* [PROBLEM TO WORK ON]: In the data below, find every line that has the string "ecuaciones", and copy it.

Start of Block

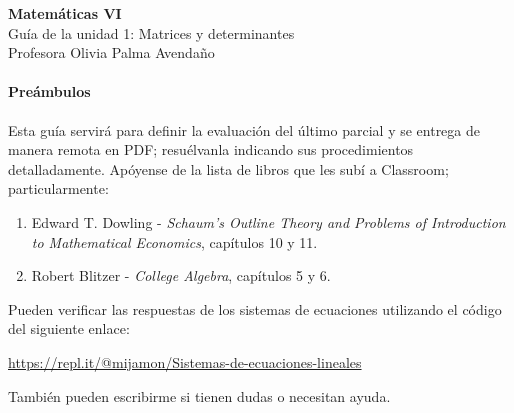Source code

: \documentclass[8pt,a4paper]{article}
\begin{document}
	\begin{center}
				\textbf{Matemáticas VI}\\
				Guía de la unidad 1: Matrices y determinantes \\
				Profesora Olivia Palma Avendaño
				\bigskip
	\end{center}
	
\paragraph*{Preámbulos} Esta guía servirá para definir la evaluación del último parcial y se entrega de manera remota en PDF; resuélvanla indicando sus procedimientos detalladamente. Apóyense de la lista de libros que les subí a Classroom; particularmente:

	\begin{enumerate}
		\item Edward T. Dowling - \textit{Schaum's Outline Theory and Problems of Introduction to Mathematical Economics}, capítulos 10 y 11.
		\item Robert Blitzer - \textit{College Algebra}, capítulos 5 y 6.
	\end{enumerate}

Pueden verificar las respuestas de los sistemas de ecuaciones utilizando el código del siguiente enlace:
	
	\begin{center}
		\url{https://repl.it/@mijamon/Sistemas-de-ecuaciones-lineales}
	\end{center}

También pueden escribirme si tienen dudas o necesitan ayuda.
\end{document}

End of Block

* [YOUR RESPONSE]:
Pueden verificar las respuestas de los sistemas de ecuaciones utilizando el código del siguiente enlace:
		\url{https://repl.it/@mijamon/Sistemas-de-ecuaciones-lineales}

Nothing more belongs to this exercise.